Erad vehemently opposed the application through the replying affidavit of its Managing Director Ms. Grace Sarapay Wakhungu sworn on 30th March, 2013. In summary Erad opposes the application on the grounds that:-
It does not owe any tax to KRA and KRA had no basis for issuing the agency notices;
The actions of KRA are driven by bad faith and it is an attempt to deny Erad the enjoyment of the fruits of the judgment in Milimani High Court Misc. Application 639 of 2009.
The matter is res judicatasince the issue of the agency notices was addressed by Mabeya, J in a ruling delivered on 15th March, 2013 in Milimani H.C. Misc. Application No. 639 of 2009.
Any income earned by Erad this year will be declared next year and income tax paid on it.
Advocates for the parties filed written submissions and highlighted the same on 11th June, 2013. They also cited authorities in support of their positions. KRA cited the following authorities:-
JUDICIAL REVIEW HANDBOOK by Michael Fordham;
NAIROBI HIGH COURT CONSTITUTIONAL PETITION NO. 177 OF 2012 BIDCO OIL REFINERIES LIMITED v THE ATTORNEY GENERAL AND THREE OTHERS;
PILI MANAGEMENT CONSULTANTS LTD v COMMISSIONER OF INCOME TAX KENYA REVENUE AUTHORITY [2010] eKLR; and
NAIROBI HIGH COURT CONSTITUTIONAL PETITION NO. 13 OF 2011
KENYA HOTEL PROPERTIES LIMITED V THE ATTORNEY GENERAL
AND 6TH OTHERS.
The following cases were cited in support of Erad’s position:-
GEOTHEMAL DEVELOPMENT COMPANY LIMITED v ATTORNEY GENERAL AND 3 OTHERS [2013] eKLR; and
REPUBLIC v COMMISSIONER OF INCOME TAX EX-PARTE SDV TRANSAMI (KENYA) LIMITED [2005] eKLR.
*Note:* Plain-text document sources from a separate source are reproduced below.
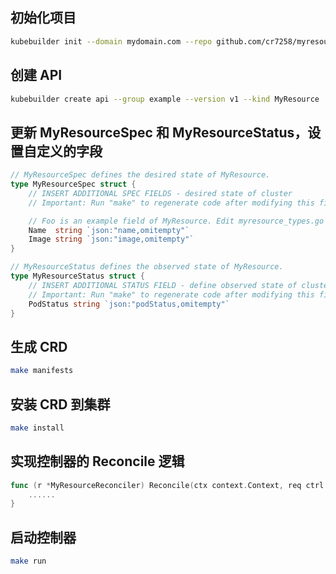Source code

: ## 初始化项目

```bash
kubebuilder init --domain mydomain.com --repo github.com/cr7258/myresource-operator
```

## 创建 API

```bash
kubebuilder create api --group example --version v1 --kind MyResource
```

## 更新 MyResourceSpec 和 MyResourceStatus，设置自定义的字段

```go
// MyResourceSpec defines the desired state of MyResource.
type MyResourceSpec struct {
	// INSERT ADDITIONAL SPEC FIELDS - desired state of cluster
	// Important: Run "make" to regenerate code after modifying this file

	// Foo is an example field of MyResource. Edit myresource_types.go to remove/update
	Name  string `json:"name,omitempty"`
	Image string `json:"image,omitempty"`
}

// MyResourceStatus defines the observed state of MyResource.
type MyResourceStatus struct {
	// INSERT ADDITIONAL STATUS FIELD - define observed state of cluster
	// Important: Run "make" to regenerate code after modifying this file
	PodStatus string `json:"podStatus,omitempty"`
}
```

## 生成 CRD

```bash
make manifests
```

## 安装 CRD 到集群

```bash
make install
```

## 实现控制器的 Reconcile 逻辑

```go
func (r *MyResourceReconciler) Reconcile(ctx context.Context, req ctrl.Request) (ctrl.Result, error) {
	......
}
```

## 启动控制器

```bash
make run
```
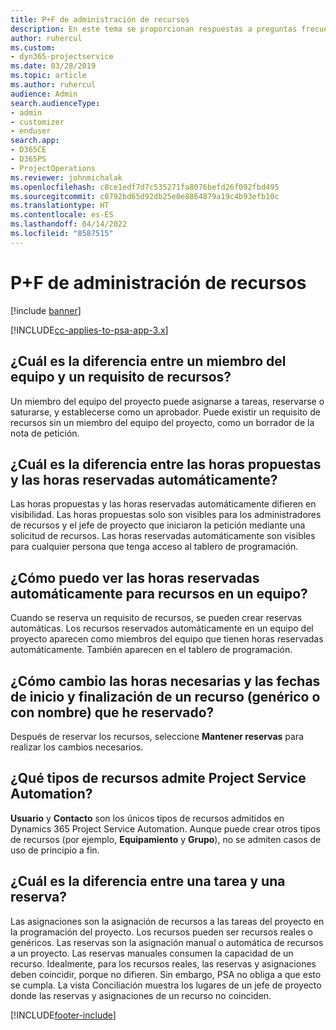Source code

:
 ```yaml
---
title: P+F de administración de recursos
description: En este tema se proporcionan respuestas a preguntas frecuentes sobre la administración de recursos.
author: ruhercul
ms.custom:
- dyn365-projectservice
ms.date: 03/28/2019
ms.topic: article
ms.author: ruhercul
audience: Admin
search.audienceType:
- admin
- customizer
- enduser
search.app:
- D365CE
- D365PS
- ProjectOperations
ms.reviewer: johnmichalak
ms.openlocfilehash: c8ce1edf7d7c535271fa8076befd26f092fbd495
ms.sourcegitcommit: c0792bd65d92db25e0e8864879a19c4b93efb10c
ms.translationtype: HT
ms.contentlocale: es-ES
ms.lasthandoff: 04/14/2022
ms.locfileid: "8587515"
---
```

# <a name="resource-management-faq"></a>P+F de administración de recursos

[!include [banner](../includes/psa-now-project-operations.md)]

[!INCLUDE[cc-applies-to-psa-app-3.x](../includes/cc-applies-to-psa-app-3x.md)]

## <a name="what-is-the-difference-between-a-team-member-and-a-resource-requirement"></a>¿Cuál es la diferencia entre un miembro del equipo y un requisito de recursos?

Un miembro del equipo del proyecto puede asignarse a tareas, reservarse o saturarse, y establecerse como un aprobador. Puede existir un requisito de recursos sin un miembro del equipo del proyecto, como un borrador de la nota de petición. 

## <a name="what-is-the-difference-between-proposed-and-soft-booked-hours"></a>¿Cuál es la diferencia entre las horas propuestas y las horas reservadas automáticamente?

Las horas propuestas y las horas reservadas automáticamente difieren en visibilidad. Las horas propuestas solo son visibles para los administradores de recursos y el jefe de proyecto que iniciaron la petición mediante una solicitud de recursos. Las horas reservadas automáticamente son visibles para cualquier persona que tenga acceso al tablero de programación.

## <a name="how-can-i-see-the-soft-booked-hours-for-resources-on-a-team"></a>¿Cómo puedo ver las horas reservadas automáticamente para recursos en un equipo?

Cuando se reserva un requisito de recursos, se pueden crear reservas automáticas. Los recursos reservados automáticamente en un equipo del proyecto aparecen como miembros del equipo que tienen horas reservadas automáticamente. También aparecen en el tablero de programación.

## <a name="how-do-i-change-the-required-hours-and-the-start-and-end-dates-for-a-resource-generic-or-named-that-i-booked"></a>¿Cómo cambio las horas necesarias y las fechas de inicio y finalización de un recurso (genérico o con nombre) que he reservado?

Después de reservar los recursos, seleccione **Mantener reservas** para realizar los cambios necesarios.

## <a name="what-resources-types-does-project-service-automation-support"></a>¿Qué tipos de recursos admite Project Service Automation?

**Usuario** y **Contacto** son los únicos tipos de recursos admitidos en Dynamics 365 Project Service Automation. Aunque puede crear otros tipos de recursos (por ejemplo, **Equipamiento** y **Grupo**), no se admiten casos de uso de principio a fin.

## <a name="what-is-the-difference-between-an-assignment-and-a-booking"></a>¿Cuál es la diferencia entre una tarea y una reserva?

Las asignaciones son la asignación de recursos a las tareas del proyecto en la programación del proyecto. Los recursos pueden ser recursos reales o genéricos. Las reservas son la asignación manual o automática de recursos a un proyecto. Las reservas manuales consumen la capacidad de un recurso. Idealmente, para los recursos reales, las reservas y asignaciones deben coincidir, porque no difieren. Sin embargo, PSA no obliga a que esto se cumpla. La vista Conciliación muestra los lugares de un jefe de proyecto donde las reservas y asignaciones de un recurso no coinciden.


[!INCLUDE[footer-include](../includes/footer-banner.md)]
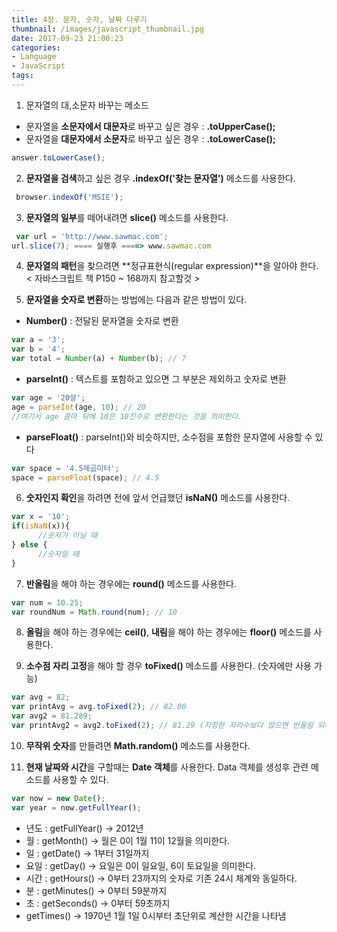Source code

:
 ```yaml
---
title: 4장. 문자, 숫자, 날짜 다루기
thumbnail: /images/javascript_thumbnail.jpg
date: 2017-09-23 21:00:23
categories:
- Language
- JavaScript
tags:
---
```

1. 문자열의 대,소문자 바꾸는 메소드
 - 문자열을 **소문자에서 대문자**로 바꾸고 싶은 경우 : **.toUpperCase();**
 - 문자열을 **대문자에서 소문자**로 바꾸고 싶은 경우 : **.toLowerCase();**  
 ```javascript
 answer.toLowerCase();
 ```

2. **문자열을 검색**하고 싶은 경우 **.indexOf('찾는 문자열')** 메소드를 사용한다.  
```javascript
 browser.indexOf('MSIE');
```

3. **문자열의 일부**를 떼어내려면 **slice()** 메소드를 사용한다.  
```javascript
 var url = 'http://www.sawmac.com';
url.slice(7); ==== 실행후 ====> www.sawmac.com
```

4. **문자열의 패턴**을 찾으려면 **정규표현식(regular expression)**을 알아야 한다.  
< 자바스크립트 책 P150 ~ 168까지 참고할것 >

5. **문자열을 숫자로 변환**하는 방법에는 다음과 같은 방법이 있다.  
 - **Number()** : 전달된 문자열을 숫자로 변환
 ```javascript
 var a = '3';
 var b = '4';
 var total = Number(a) + Number(b); // 7
 ```

 - **parseInt()** : 텍스트를 포함하고 있으면 그 부분은 제외하고 숫자로 변환  
 ```javascript
 var age = '20살';
 age = parseInt(age, 10); // 20
 //여기서 age 콤마 뒤에 10은 10진수로 변환한다는 것을 의미한다.
 ```

 - **parseFloat()** : parseInt()와 비슷하지만, 소수점을 포함한 문자열에 사용할 수 있다  
 ```javascript
 var space = '4.5제곱미터';
 space = parseFloat(space); // 4.5
 ```

6. **숫자인지 확인**을 하려면 전에 앞서 언급했던 **isNaN()** 메소드를 사용한다.
```javascript
var x = '10';
if(isNaN(x)){
      //숫자가 아닐 때
} else {
      //숫자일 때
}
```

7. **반올림**을 해야 하는 경우에는 **round()** 메소드를 사용한다.
```javascript
var num = 10.25;
var roundNum = Math.round(num); // 10
```

8. **올림**을 해야 하는 경우에는 **ceil()**, **내림**을 해야 하는 경우에는 **floor()** 메소드를 사용한다.

9. **소수점 자리 고정**을 해야 할 경우 **toFixed()** 메소드를 사용한다. (숫자에만 사용 가능)
```javascript
var avg = 82;
var printAvg = avg.toFixed(2); // 82.00
var avg2 = 81.289;
var printAvg2 = avg2.toFixed(2); // 81.29 (지정한 자리수보다 많으면 반올림 되서 나온다)
```

10. **무작위 숫자**를 만들려면 **Math.random()** 메소드를 사용한다.

11. **현재 날짜와 시간**을 구할때는 **Date 객체**를 사용한다. Data 객체를 생성후 관련 메소드를 사용할 수 있다.
```javascript
var now = new Date();
var year = now.getFullYear();
```
 - 년도 : getFullYear() -> 2012년
 - 월 : getMonth() -> 월은 0이 1월 11이 12월을 의미한다.
 - 일 : getDate() -> 1부터 31일까지
 - 요일 : getDay() -> 요일은 0이 일요일, 6이 토요일을 의미한다.
 - 시간 : getHours() -> 0부터 23까지의 숫자로 기존 24시 체계와 동일하다.
 - 분 : getMinutes() -> 0부터 59분까지
 - 초 : getSeconds() -> 0부터 59초까지
 - getTimes() -> 1970년 1월 1일 0시부터 초단위로 계산한 시간을 나타냄
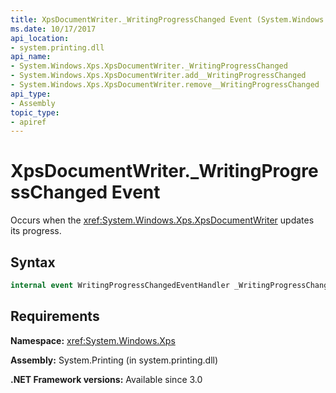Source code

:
 ```yaml
---
title: XpsDocumentWriter._WritingProgressChanged Event (System.Windows.Xps)
ms.date: 10/17/2017
api_location:
- system.printing.dll
api_name:
- System.Windows.Xps.XpsDocumentWriter._WritingProgressChanged
- System.Windows.Xps.XpsDocumentWriter.add__WritingProgressChanged
- System.Windows.Xps.XpsDocumentWriter.remove__WritingProgressChanged
api_type:
- Assembly
topic_type:
- apiref
---
```


# XpsDocumentWriter.\_WritingProgressChanged Event

Occurs when the <xref:System.Windows.Xps.XpsDocumentWriter> updates its progress. 

## Syntax

``` csharp
internal event WritingProgressChangedEventHandler _WritingProgressChanged
```

## Requirements

**Namespace:** <xref:System.Windows.Xps>

**Assembly:** System.Printing (in system.printing.dll)

**.NET Framework versions:** Available since 3.0
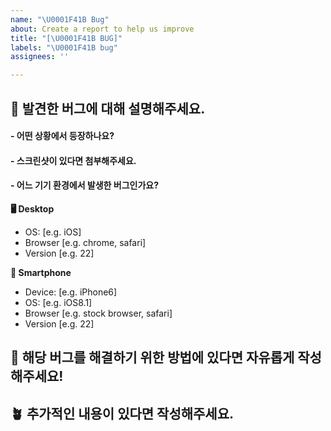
 ```yaml
---
name: "\U0001F41B Bug"
about: Create a report to help us improve
title: "[\U0001F41B BUG]"
labels: "\U0001F41B bug"
assignees: ''

---
```


## 🐛 발견한 버그에 대해 설명해주세요.
#### - 어떤 상황에서 등장하나요?
#### - 스크린샷이 있다면 첨부해주세요.

#### - 어느 기기 환경에서 발생한 버그인가요?
**🖥️ Desktop**
 - OS: [e.g. iOS]
 - Browser [e.g. chrome, safari]
 - Version [e.g. 22]

**📱 Smartphone**
 - Device: [e.g. iPhone6]
 - OS: [e.g. iOS8.1]
 - Browser [e.g. stock browser, safari]
 - Version [e.g. 22]

## 🔖 해당 버그를 해결하기 위한 방법에 있다면 자유롭게 작성해주세요!


## 🪴 추가적인 내용이 있다면 작성해주세요.
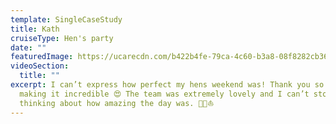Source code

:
 ```yaml
---
template: SingleCaseStudy
title: Kath
cruiseType: Hen's party
date: ""
featuredImage: https://ucarecdn.com/b422b4fe-79ca-4c60-b3a8-08f8282cb364/-/crop/668x515/5,126/-/preview/
videoSection:
  title: ""
excerpt: I can’t express how perfect my hens weekend was! Thank you so much for
  making it incredible 😍 The team was extremely lovely and I can’t stop
  thinking about how amazing the day was. 🍾🥳⛵️
---
```

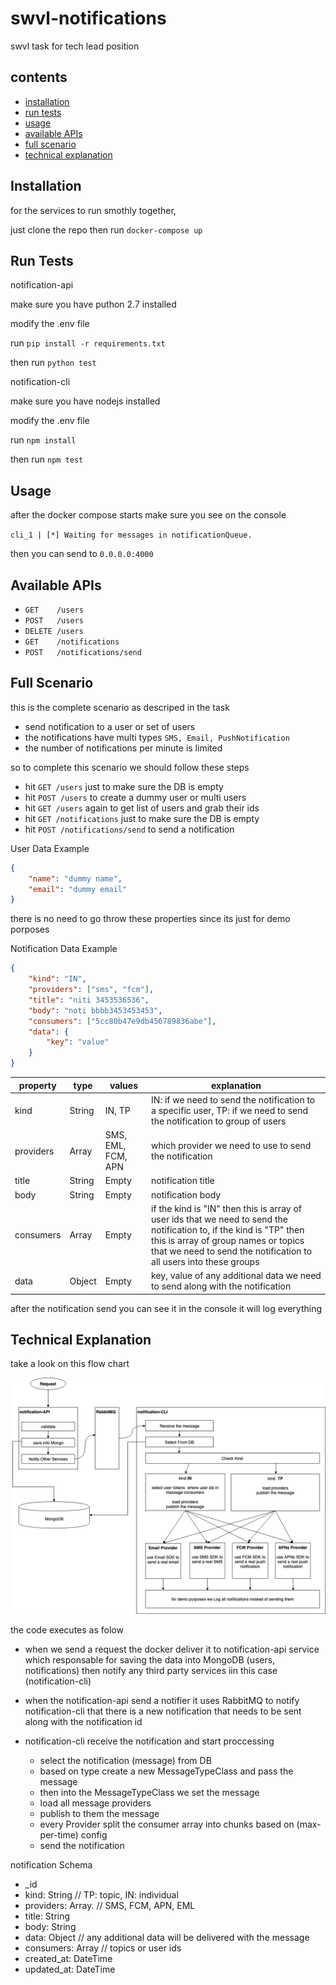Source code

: # swvl-notifications
swvl task for tech lead position

## contents
- [installation](#installation)
- [run tests](#run-tests)
- [usage](#usage)
- [available APIs](#available-apis)
- [full scenario](#full-scenario)
- [technical explanation](#technical-explanation)

## Installation
for the services to run smothly together,

just clone the repo then run `docker-compose up`

## Run Tests

notification-api

make sure you have puthon 2.7 installed

modify the .env file

run `pip install -r requirements.txt`

then run `python test`

notification-cli

make sure you have nodejs installed

modify the .env file

run `npm install`

then run `npm test`

## Usage

after the docker compose starts make sure you see on the console

`cli_1 | [*] Waiting for messages in notificationQueue.`

then you can send to `0.0.0.0:4000`

## Available APIs

- `GET    /users`
- `POST   /users`
- `DELETE /users`
- `GET    /notifications`
- `POST   /notifications/send`

## Full Scenario

this is the complete scenario as descriped in the task

- send notification to a user or set of users
- the notifications have multi types `SMS, Email, PushNotification`
- the number of notifications per minute is limited

so to complete this scenario we should follow these steps

- hit `GET /users` just to make sure the DB is empty
- hit `POST /users` to create a dummy user or multi users
- hit `GET /users` again to get list of users and grab their ids
- hit `GET /notifications` just to make sure the DB is empty
- hit `POST /notifications/send` to send a notification

User Data Example
```json
{
    "name": "dummy name",
    "email": "dummy email"
}
```
there is no need to go throw these properties since its just for demo porposes

Notification Data Example
```json
{
    "kind": "IN",
    "providers": ["sms", "fcm"],
    "title": "niti 3453536536",
    "body": "noti bbbb3453453453",
    "consumers": ["5cc80b47e9db456789836abe"],
    "data": {
        "key": "value"
    }
}
```
| property  	| type   	| values             	| explanation                                                                                                                                                                                                                      	|
|-----------	|--------	|--------------------	|----------------------------------------------------------------------------------------------------------------------------------------------------------------------------------------------------------------------------------	|
| kind      	| String 	| IN, TP             	| IN: if we need to send the notification to a specific user, TP: if we need to send the notification to group of users                                                                                                           	|
| providers 	| Array  	| SMS, EML, FCM, APN 	| which provider we need to use to send the notification                                                                                                                                                                           	|
| title     	| String 	| Empty              	| notification title                                                                                                                                                                                                               	|
| body      	| String 	| Empty              	| notification body                                                                                                                                                                                                                	|
| consumers 	| Array  	| Empty              	| if the kind is "IN" then this is array of user ids that we need to send the notification to, if the kind is "TP" then this is array of group names or topics that we need to send the notification to all users into these groups 	|
| data      	| Object 	| Empty              	| key, value of any additional data we need to send along with the notification                                                                                                                                                    	|

after the notification send you can see it in the console it will log everything

## Technical Explanation

take a look on this flow chart

![swvl_notifications](https://github.com/ibrahim-sakr/swvl-notifications/blob/master/assets/swvl_notification.png "swvl notification flowchart")

the code executes as folow

- when we send a request the docker deliver it to notification-api service which responsable for saving the data into MongoDB (users, notifications) then notify any third party services iin this case (notification-cli)

- when the notification-api send a notifier it uses RabbitMQ to notify notification-cli that there is a new notification that needs to be sent along with the notification id

- notification-cli receive the notification and start proccessing
    - select the notification (message) from DB
    - based on type create a new MessageTypeClass and pass the message
    - then into the MessageTypeClass we set the message
    - load all message providers
    - publish to them the message
    - every Provider split the consumer array into chunks based on (max-per-time) config
    - send the notification

notification Schema
- _id
- kind: String          // TP: topic, IN: individual
- providers: Array.     // SMS, FCM, APN, EML
- title: String
- body: String
- data: Object          // any additional data will be delivered with the message
- consumers: Array      // topics or user ids
- created_at: DateTime
- updated_at: DateTime
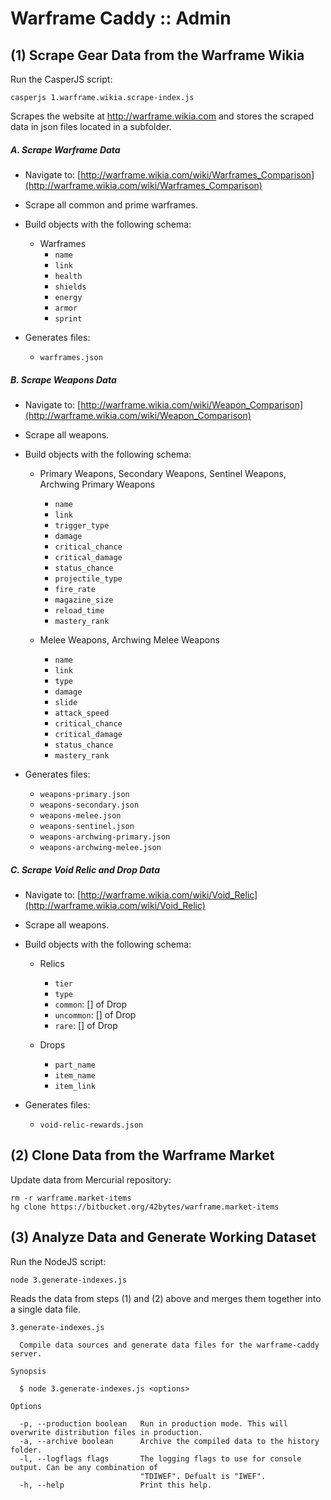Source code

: 

Warframe Caddy :: Admin
=====================================================================


(1) Scrape Gear Data from the Warframe Wikia
---------------------------------------------------------------------

Run the CasperJS script:
```
casperjs 1.warframe.wikia.scrape-index.js
```

Scrapes the website at http://warframe.wikia.com
and stores the scraped data in json files located
in a subfolder.

##### A. Scrape Warframe Data

- Navigate to: [http://warframe.wikia.com/wiki/Warframes_Comparison](http://warframe.wikia.com/wiki/Warframes_Comparison)
- Scrape all common and prime warframes.
- Build objects with the following schema:

	- Warframes
		- `name`
		- `link`
		- `health`
		- `shields`
		- `energy`
		- `armor`
		- `sprint`

- Generates files:
	- `warframes.json`


##### B. Scrape Weapons Data

- Navigate to: [http://warframe.wikia.com/wiki/Weapon_Comparison](http://warframe.wikia.com/wiki/Weapon_Comparison)
- Scrape all weapons.
- Build objects with the following schema:

	- Primary Weapons, Secondary Weapons, Sentinel Weapons, Archwing Primary Weapons
		- `name`
		- `link`
		- `trigger_type`
		- `damage`
		- `critical_chance`
		- `critical_damage`
		- `status_chance`
		- `projectile_type`
		- `fire_rate`
		- `magazine_size`
		- `reload_time`
		- `mastery_rank`

	- Melee Weapons, Archwing Melee Weapons
		- `name`
		- `link`
		- `type`
		- `damage`
		- `slide`
		- `attack_speed`
		- `critical_chance`
		- `critical_damage`
		- `status_chance`
		- `mastery_rank`

- Generates files:
	- `weapons-primary.json`
	- `weapons-secondary.json`
	- `weapons-melee.json`
	- `weapons-sentinel.json`
	- `weapons-archwing-primary.json`
	- `weapons-archwing-melee.json`


##### C. Scrape Void Relic and Drop Data

- Navigate to: [http://warframe.wikia.com/wiki/Void_Relic](http://warframe.wikia.com/wiki/Void_Relic)
- Scrape all weapons.
- Build objects with the following schema:

	- Relics
		- `tier`
		- `type`
		- `common`: [] of Drop
		- `uncommon`: [] of Drop
		- `rare`: [] of Drop

	- Drops
		- `part_name`
		- `item_name`
		- `item_link`

- Generates files:
	- `void-relic-rewards.json`


(2) Clone Data from the Warframe Market
---------------------------------------------------------------------

Update data from Mercurial repository:
```
rm -r warframe.market-items
hg clone https://bitbucket.org/42bytes/warframe.market-items
```


(3) Analyze Data and Generate Working Dataset
---------------------------------------------------------------------

Run the NodeJS script:
```
node 3.generate-indexes.js
```

Reads the data from steps (1) and (2) above and merges them together
into a single data file.

```
3.generate-indexes.js

  Compile data sources and generate data files for the warframe-caddy server. 

Synopsis

  $ node 3.generate-indexes.js <options> 

Options

  -p, --production boolean   Run in production mode. This will overwrite distribution files in production. 
  -a, --archive boolean      Archive the compiled data to the history folder.                              
  -l, --logflags flags       The logging flags to use for console output. Can be any combination of        
                             "TDIWEF". Defualt is "IWEF".                                                  
  -h, --help                 Print this help.                                                              
```


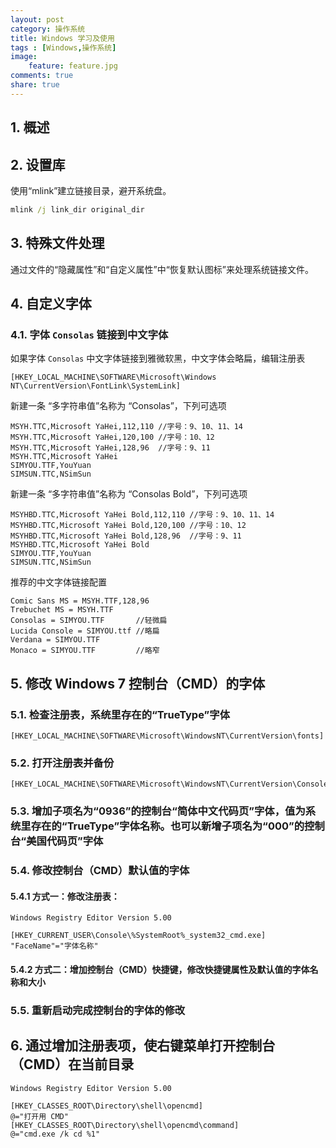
 ```yaml
---
layout: post
category: 操作系统
title: Windows 学习及使用
tags : [Windows,操作系统]
image:
    feature: feature.jpg
comments: true
share: true
---
```


## 1. 概述

## 2. 设置库

使用“mlink”建立链接目录，避开系统盘。

```bat
mlink /j link_dir original_dir
```

## 3. 特殊文件处理

通过文件的“隐藏属性”和“自定义属性”中“恢复默认图标”来处理系统链接文件。

## 4. 自定义字体

### 4.1. 字体 `Consolas` 链接到中文字体

如果字体 `Consolas` 中文字体链接到雅微软黑，中文字体会略扁，编辑注册表

```registry
[HKEY_LOCAL_MACHINE\SOFTWARE\Microsoft\Windows NT\CurrentVersion\FontLink\SystemLink]
```

新建一条 “多字符串值”名称为 “Consolas”，下列可选项

```
MSYH.TTC,Microsoft YaHei,112,110 //字号：9、10、11、14
MSYH.TTC,Microsoft YaHei,120,100 //字号：10、12
MSYH.TTC,Microsoft YaHei,128,96  //字号：9、11
MSYH.TTC,Microsoft YaHei
SIMYOU.TTF,YouYuan
SIMSUN.TTC,NSimSun
```

新建一条 “多字符串值”名称为 “Consolas Bold”，下列可选项

```
MSYHBD.TTC,Microsoft YaHei Bold,112,110 //字号：9、10、11、14
MSYHBD.TTC,Microsoft YaHei Bold,120,100 //字号：10、12
MSYHBD.TTC,Microsoft YaHei Bold,128,96  //字号：9、11
MSYHBD.TTC,Microsoft YaHei Bold
SIMYOU.TTF,YouYuan
SIMSUN.TTC,NSimSun
```

推荐的中文字体链接配置

```
Comic Sans MS = MSYH.TTF,128,96
Trebuchet MS = MSYH.TTF
Consolas = SIMYOU.TTF       //轻微扁
Lucida Console = SIMYOU.ttf //略扁
Verdana = SIMYOU.TTF
Monaco = SIMYOU.TTF         //略窄
```

## 5. 修改 Windows 7 控制台（CMD）的字体

### 5.1. 检查注册表，系统里存在的“TrueType”字体

```registry
[HKEY_LOCAL_MACHINE\SOFTWARE\Microsoft\WindowsNT\CurrentVersion\fonts]
```

### 5.2. 打开注册表并备份

```registry
[HKEY_LOCAL_MACHINE\SOFTWARE\Microsoft\WindowsNT\CurrentVersion\Console\TrueTypeFont]
```

### 5.3. 增加子项名为“0936”的控制台“简体中文代码页”字体，值为系统里存在的“TrueType”字体名称。也可以新增子项名为“000”的控制台“美国代码页”字体

### 5.4. 修改控制台（CMD）默认值的字体

#### 5.4.1 方式一：修改注册表：

```registry
Windows Registry Editor Version 5.00

[HKEY_CURRENT_USER\Console\%SystemRoot%_system32_cmd.exe]
"FaceName"="字体名称"
```

#### 5.4.2 方式二：增加控制台（CMD）快捷键，修改快捷键属性及默认值的字体名称和大小

### 5.5. 重新启动完成控制台的字体的修改

## 6. 通过增加注册表项，使右键菜单打开控制台（CMD）在当前目录

```registry
Windows Registry Editor Version 5.00

[HKEY_CLASSES_ROOT\Directory\shell\opencmd]
@="打开用 CMD"
[HKEY_CLASSES_ROOT\Directory\shell\opencmd\command]
@="cmd.exe /k cd %1"
```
I have carefully gone through the above cited authorities and I will bear them in mind when reaching my decision. I must, however, state that almost all the cited decisions are not relevant to this application.
Mr. Ahmednasir for Erad submitted that Order 53 Rule 1(3) CPR, 2010 under which the application is brought deals only with security for costs and matters related to costs. He argued that judicial review is about challenging administrative action and the question of providing security does not arise. He further submitted that the issue of provision of security can only be addressed at the point of grant of leave and once that opportunity is lost, the issue cannot be revisited. He asserted that it is only the judge who grants leave who can address the issue of provision of security and in this matter this application should have been heard by Odunga, J.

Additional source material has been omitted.